Safety and Tolerability
The safety profile of tobevibart and elebsiran was consistent with previous studies. Treatment-emergent adverse events were generally mild or moderate and transient across all treatment groups, with influenza-like illness being the most common. No ALT flares were observed, and there were no study-related discontinuations in the combination arms, nor any treatment-related severe adverse events reported.
Planned Phase 3 ECLIPSE Program
Following a meeting with the FDA, Vir Biotechnology has finalized the design of the Phase 3 registrational clinical program, ECLIPSE, which will evaluate the tobevibart and elebsiran combination in people living with CHD. The program, set to commence in the first half of 2025, will include three randomized, controlled trials designed to evaluate the combination therapy in comparison to deferred treatment or bulevirtide.

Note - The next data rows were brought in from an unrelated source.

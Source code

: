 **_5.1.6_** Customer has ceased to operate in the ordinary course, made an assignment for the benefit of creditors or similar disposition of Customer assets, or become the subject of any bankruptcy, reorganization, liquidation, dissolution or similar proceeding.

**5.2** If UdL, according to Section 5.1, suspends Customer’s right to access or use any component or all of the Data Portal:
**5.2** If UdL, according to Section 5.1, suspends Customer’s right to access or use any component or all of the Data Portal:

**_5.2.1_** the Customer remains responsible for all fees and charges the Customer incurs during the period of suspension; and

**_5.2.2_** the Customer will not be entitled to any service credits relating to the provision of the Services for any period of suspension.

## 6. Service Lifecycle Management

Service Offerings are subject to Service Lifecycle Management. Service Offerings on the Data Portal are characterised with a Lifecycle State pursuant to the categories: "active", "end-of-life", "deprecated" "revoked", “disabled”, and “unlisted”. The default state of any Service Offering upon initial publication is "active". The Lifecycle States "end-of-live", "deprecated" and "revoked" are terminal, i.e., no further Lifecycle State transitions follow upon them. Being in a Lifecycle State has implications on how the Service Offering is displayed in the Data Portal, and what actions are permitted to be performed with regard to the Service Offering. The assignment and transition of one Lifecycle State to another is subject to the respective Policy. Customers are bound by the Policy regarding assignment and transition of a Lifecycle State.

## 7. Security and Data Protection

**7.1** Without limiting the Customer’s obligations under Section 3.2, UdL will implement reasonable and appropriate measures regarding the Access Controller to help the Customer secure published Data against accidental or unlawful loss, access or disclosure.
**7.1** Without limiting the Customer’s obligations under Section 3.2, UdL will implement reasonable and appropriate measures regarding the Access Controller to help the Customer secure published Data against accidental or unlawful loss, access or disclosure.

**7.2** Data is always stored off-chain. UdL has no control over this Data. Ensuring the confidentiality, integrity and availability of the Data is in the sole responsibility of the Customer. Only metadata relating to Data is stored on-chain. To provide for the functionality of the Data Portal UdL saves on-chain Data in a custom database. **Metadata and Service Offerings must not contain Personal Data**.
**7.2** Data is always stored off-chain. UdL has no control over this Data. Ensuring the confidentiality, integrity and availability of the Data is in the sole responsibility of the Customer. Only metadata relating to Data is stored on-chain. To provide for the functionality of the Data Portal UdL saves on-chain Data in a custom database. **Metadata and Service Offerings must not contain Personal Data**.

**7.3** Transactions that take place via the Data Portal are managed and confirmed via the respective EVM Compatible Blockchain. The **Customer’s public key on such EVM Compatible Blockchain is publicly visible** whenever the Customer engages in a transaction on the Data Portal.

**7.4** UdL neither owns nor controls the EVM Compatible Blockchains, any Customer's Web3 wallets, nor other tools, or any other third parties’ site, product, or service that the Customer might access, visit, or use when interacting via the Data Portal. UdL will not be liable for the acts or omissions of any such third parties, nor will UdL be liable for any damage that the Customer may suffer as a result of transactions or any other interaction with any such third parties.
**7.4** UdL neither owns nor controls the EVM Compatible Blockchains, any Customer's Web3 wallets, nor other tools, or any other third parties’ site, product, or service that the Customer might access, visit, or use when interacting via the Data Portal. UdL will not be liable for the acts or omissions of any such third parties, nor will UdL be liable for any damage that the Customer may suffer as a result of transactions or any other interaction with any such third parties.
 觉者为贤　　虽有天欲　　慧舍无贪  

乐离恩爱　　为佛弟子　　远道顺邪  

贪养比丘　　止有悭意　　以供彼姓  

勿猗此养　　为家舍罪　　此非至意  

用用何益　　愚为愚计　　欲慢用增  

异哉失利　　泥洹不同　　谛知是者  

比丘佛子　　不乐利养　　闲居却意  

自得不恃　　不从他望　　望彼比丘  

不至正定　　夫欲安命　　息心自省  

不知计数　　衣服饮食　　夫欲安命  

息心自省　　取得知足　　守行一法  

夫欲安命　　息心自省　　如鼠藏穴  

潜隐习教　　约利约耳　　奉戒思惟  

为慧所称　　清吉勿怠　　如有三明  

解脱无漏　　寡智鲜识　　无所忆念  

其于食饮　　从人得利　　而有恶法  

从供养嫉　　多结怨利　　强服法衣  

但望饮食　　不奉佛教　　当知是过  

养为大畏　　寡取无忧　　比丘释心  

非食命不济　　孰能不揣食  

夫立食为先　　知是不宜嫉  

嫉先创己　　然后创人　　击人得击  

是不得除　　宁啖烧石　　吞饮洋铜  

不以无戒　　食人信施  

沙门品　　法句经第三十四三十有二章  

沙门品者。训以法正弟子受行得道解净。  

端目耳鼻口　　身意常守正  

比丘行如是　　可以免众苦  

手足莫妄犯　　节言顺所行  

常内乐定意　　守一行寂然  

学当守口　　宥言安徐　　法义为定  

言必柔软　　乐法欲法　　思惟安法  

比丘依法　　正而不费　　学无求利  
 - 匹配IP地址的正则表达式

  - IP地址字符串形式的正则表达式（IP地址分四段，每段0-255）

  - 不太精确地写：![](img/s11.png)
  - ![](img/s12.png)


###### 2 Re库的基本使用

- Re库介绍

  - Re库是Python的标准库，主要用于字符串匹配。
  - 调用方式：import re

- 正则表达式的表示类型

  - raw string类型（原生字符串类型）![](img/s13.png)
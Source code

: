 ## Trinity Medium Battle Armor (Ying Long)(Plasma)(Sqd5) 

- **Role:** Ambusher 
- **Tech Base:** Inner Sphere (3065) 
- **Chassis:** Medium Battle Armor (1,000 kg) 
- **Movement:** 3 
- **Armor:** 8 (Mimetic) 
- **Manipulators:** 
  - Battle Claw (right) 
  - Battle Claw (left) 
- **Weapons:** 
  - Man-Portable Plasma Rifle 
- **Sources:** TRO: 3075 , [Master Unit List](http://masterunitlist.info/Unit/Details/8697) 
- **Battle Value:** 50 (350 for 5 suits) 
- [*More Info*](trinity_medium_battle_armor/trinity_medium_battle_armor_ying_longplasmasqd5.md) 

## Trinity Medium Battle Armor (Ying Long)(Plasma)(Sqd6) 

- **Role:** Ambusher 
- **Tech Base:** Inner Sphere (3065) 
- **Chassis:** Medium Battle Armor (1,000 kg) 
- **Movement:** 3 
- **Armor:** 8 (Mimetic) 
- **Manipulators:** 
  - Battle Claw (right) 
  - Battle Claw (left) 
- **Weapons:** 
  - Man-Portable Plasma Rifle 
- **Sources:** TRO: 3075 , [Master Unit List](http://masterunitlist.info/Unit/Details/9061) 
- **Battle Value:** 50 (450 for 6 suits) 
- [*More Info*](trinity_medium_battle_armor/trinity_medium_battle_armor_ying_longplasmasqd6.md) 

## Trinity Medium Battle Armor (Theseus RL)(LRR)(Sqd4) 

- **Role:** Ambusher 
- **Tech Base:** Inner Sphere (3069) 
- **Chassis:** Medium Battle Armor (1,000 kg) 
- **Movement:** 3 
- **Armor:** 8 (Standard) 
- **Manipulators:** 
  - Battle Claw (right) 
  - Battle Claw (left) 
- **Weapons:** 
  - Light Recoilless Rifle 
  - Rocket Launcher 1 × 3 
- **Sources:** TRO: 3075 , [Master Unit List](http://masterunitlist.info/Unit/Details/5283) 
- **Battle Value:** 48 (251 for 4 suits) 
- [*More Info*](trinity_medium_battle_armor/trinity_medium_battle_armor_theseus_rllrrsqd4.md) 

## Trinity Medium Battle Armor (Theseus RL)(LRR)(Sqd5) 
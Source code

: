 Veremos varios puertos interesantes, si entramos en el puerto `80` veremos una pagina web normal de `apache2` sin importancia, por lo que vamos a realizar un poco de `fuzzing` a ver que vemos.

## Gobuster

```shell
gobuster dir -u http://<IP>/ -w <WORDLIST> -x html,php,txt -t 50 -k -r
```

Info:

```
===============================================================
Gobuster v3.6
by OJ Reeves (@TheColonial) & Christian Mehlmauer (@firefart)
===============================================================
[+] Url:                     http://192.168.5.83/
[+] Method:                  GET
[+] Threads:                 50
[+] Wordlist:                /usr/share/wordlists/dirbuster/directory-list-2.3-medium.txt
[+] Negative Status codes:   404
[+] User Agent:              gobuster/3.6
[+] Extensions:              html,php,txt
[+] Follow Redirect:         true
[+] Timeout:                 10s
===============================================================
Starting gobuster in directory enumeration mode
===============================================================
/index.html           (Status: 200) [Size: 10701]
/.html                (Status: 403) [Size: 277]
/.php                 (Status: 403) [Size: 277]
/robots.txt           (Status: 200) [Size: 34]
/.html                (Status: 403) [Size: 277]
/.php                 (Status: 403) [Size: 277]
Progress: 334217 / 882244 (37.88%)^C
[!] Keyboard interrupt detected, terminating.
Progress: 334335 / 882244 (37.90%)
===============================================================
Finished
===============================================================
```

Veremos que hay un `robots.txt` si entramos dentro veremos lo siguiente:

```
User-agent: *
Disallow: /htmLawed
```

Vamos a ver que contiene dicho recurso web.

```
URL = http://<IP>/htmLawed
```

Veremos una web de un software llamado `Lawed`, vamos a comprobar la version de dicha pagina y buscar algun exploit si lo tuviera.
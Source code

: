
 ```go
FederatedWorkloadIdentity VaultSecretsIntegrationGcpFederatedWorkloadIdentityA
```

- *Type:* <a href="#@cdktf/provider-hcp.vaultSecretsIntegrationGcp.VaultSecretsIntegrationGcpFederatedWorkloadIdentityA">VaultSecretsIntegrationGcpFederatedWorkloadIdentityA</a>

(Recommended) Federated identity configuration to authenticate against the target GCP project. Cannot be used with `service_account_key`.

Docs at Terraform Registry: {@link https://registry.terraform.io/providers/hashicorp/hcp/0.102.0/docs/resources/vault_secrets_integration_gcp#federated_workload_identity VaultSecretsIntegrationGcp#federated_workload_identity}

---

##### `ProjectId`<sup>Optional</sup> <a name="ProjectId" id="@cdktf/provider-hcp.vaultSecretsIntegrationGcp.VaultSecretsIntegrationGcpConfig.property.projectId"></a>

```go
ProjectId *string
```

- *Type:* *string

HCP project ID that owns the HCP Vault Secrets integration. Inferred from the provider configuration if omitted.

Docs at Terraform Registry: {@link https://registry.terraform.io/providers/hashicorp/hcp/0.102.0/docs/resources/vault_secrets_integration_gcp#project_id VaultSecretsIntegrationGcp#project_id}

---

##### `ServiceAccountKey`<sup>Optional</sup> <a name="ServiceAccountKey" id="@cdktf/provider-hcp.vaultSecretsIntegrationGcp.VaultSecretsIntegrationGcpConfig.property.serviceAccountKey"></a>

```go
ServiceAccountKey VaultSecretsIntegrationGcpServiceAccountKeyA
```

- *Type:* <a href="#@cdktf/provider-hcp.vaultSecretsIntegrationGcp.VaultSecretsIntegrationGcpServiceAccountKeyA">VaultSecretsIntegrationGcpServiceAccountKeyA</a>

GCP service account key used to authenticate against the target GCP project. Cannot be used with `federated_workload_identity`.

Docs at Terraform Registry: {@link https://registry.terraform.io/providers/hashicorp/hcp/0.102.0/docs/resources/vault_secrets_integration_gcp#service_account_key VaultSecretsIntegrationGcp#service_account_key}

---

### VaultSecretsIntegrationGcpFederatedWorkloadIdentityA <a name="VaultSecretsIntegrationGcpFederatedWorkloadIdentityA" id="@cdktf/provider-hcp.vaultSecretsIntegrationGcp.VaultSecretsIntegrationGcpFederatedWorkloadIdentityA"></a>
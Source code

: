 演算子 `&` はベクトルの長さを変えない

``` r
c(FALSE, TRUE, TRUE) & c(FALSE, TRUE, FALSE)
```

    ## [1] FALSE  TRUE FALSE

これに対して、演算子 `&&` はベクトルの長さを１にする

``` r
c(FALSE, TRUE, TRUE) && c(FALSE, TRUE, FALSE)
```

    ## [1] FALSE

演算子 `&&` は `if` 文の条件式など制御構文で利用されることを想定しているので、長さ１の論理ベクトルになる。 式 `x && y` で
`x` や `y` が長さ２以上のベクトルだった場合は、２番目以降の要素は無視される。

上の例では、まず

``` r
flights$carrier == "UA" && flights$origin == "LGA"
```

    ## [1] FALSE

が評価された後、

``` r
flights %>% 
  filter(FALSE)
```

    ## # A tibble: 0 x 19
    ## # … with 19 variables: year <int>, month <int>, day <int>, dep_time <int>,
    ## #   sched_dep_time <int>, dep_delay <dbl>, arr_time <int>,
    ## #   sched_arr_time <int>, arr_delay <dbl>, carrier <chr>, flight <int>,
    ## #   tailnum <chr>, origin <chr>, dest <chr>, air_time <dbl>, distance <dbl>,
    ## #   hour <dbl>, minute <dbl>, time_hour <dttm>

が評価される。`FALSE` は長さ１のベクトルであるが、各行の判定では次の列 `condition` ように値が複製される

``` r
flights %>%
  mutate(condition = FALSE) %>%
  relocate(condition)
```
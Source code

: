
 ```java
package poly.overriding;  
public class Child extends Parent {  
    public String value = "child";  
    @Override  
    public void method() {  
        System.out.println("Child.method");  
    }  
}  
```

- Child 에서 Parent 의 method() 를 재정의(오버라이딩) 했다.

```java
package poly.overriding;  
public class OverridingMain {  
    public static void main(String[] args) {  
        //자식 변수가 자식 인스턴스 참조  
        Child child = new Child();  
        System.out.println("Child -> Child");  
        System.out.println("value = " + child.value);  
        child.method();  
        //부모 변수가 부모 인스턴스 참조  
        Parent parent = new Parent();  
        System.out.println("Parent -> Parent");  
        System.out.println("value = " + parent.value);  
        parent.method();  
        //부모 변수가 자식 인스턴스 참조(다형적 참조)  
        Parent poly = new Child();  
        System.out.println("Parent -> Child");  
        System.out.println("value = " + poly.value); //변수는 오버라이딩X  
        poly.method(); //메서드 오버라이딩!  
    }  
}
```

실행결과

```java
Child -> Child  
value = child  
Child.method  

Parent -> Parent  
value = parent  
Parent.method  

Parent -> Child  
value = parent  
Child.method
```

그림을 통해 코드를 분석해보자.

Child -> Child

All studies will enroll both cirrhotic and non-cirrhotic participants.
ECLIPSE 1 and 2 are Phase 3 trials designed to provide the registrational efficacy and safety data needed for submission to global regulatory agencies. ECLIPSE 3 is a Phase 2b trial designed to provide important supportive data, particularly in Europe, to help establish appropriate pricing and reimbursement in key markets.